By Robin Brooks
Four University of Washington instructors, including three eScience Institute fellows, have co-authored the new book Dynamic Mode Decomposition (DMD): Data-Driven Modeling of Complex Systems. Senior data science fellow J. Nathan Kutz (applied mathematics, physics and electrical engineering) and fellows Steven L. Brunton (mechanical engineering and applied mathematics) and Bingni W. Brunton (biology), along with Joshua L. Proctor (Institute for Disease Modeling, applied mathematics and mechanical engineering) have released the first book to address the DMD algorithm.

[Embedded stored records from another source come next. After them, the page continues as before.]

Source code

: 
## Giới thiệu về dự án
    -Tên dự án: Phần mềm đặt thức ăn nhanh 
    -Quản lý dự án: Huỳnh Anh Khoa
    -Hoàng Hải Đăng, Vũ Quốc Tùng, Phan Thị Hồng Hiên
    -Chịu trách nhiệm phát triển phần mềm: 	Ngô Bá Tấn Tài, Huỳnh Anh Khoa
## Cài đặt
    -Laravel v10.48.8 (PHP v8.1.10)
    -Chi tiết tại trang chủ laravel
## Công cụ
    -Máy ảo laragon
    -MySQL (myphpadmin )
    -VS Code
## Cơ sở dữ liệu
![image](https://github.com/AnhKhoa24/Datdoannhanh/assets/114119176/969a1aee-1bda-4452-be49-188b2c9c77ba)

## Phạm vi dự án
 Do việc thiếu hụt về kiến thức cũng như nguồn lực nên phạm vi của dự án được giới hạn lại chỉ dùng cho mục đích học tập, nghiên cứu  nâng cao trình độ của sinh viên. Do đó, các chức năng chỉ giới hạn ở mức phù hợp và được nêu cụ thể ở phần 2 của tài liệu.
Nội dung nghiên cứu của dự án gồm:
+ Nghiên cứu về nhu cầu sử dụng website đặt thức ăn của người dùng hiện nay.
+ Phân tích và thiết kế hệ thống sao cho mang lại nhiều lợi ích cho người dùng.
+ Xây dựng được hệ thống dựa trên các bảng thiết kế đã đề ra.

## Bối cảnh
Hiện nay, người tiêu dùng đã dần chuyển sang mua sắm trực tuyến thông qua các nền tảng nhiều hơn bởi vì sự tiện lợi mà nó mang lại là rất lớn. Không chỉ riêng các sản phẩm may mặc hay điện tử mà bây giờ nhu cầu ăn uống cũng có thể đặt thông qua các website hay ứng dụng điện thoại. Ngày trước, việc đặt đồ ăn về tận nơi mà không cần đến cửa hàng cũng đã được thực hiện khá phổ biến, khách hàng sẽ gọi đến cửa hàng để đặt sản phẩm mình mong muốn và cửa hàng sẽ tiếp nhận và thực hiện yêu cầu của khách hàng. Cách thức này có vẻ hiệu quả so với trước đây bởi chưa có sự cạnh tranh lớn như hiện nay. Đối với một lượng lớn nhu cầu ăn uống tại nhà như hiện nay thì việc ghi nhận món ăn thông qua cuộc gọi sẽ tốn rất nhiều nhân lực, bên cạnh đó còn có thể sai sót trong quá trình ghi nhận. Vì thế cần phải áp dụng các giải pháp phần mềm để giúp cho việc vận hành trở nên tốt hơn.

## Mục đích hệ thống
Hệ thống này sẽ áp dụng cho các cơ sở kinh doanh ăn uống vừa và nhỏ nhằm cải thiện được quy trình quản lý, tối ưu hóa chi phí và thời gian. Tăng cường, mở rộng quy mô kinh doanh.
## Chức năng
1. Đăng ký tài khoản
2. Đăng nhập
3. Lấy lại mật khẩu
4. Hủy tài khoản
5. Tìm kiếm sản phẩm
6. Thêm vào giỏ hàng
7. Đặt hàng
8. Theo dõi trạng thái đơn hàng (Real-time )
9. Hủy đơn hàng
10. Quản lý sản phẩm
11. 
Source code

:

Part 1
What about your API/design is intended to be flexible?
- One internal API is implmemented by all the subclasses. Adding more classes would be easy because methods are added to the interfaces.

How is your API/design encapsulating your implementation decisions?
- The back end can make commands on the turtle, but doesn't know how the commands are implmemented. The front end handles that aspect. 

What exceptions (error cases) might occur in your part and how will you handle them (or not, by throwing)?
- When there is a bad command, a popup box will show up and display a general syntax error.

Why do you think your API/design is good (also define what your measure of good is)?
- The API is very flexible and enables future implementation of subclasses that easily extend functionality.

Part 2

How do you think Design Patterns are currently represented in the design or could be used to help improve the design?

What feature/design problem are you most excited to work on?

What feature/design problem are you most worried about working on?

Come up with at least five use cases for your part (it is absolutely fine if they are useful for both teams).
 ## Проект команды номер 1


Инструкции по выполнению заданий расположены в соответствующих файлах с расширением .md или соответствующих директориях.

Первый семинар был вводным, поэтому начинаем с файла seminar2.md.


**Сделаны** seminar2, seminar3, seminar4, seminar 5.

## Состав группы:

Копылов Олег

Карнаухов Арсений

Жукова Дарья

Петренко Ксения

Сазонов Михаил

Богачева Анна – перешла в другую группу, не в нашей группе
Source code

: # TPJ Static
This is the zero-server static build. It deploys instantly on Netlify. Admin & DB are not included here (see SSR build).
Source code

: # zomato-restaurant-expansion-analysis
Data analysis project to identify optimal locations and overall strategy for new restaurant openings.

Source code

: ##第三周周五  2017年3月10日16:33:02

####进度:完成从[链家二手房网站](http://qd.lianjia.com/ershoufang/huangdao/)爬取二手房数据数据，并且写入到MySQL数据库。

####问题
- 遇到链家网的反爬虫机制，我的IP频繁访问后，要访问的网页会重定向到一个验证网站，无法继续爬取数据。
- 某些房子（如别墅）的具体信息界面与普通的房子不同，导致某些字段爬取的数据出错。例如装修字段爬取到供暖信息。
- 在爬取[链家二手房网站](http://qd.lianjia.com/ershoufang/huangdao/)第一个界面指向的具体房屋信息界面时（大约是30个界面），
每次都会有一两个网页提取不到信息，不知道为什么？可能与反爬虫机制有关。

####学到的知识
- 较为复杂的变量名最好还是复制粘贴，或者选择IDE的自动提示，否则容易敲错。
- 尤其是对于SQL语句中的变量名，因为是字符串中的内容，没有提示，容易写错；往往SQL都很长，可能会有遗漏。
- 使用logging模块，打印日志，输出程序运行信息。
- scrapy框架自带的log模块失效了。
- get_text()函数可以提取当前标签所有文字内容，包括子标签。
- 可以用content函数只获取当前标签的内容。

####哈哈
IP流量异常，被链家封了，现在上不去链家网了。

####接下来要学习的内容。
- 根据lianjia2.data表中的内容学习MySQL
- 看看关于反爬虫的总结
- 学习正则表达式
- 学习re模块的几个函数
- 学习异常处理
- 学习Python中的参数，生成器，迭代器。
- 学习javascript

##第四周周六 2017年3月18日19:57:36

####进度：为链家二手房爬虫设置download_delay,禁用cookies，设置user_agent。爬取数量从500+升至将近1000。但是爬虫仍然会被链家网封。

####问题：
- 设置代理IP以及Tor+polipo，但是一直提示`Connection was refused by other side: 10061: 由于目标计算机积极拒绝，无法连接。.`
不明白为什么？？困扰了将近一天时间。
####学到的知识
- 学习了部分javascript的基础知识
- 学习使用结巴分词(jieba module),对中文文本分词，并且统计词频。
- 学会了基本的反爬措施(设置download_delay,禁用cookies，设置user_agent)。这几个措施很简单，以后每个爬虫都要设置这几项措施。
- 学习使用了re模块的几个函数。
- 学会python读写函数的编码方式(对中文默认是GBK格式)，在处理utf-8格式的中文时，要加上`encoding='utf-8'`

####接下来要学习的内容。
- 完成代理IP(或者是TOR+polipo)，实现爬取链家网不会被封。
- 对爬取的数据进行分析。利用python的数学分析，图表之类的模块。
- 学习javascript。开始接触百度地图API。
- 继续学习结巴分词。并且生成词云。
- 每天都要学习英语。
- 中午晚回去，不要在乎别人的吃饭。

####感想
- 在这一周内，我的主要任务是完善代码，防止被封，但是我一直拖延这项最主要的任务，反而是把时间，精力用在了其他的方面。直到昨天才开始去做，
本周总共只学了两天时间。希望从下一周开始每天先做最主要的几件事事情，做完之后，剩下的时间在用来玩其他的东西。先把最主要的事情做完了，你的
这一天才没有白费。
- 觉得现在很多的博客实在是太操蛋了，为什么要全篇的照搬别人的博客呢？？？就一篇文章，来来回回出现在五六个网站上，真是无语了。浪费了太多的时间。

The book is intended for applied mathematicians and engineers working in the biological and physical sciences and can be used in classes that integrate data analysis with dynamical systems. Per the book’s description, “data-driven dynamical systems is a burgeoning field — it connects how measurements of nonlinear dynamical systems and/or complex systems can be used with well-established methods in dynamical systems theory. This is a critically important new direction because the governing equations of many problems under consideration by practitioners in various scientific fields are not typically known.”
Further, “using data alone to help derive, in an optimal sense, the best dynamical system representation of a given application allows for important new insights. The recently developed … DMD is an innovative tool for integrating data with dynamical systems theory. The DMD has deep connections with traditional dynamical systems theory and many recent innovations in compressed sensing and machine learning.”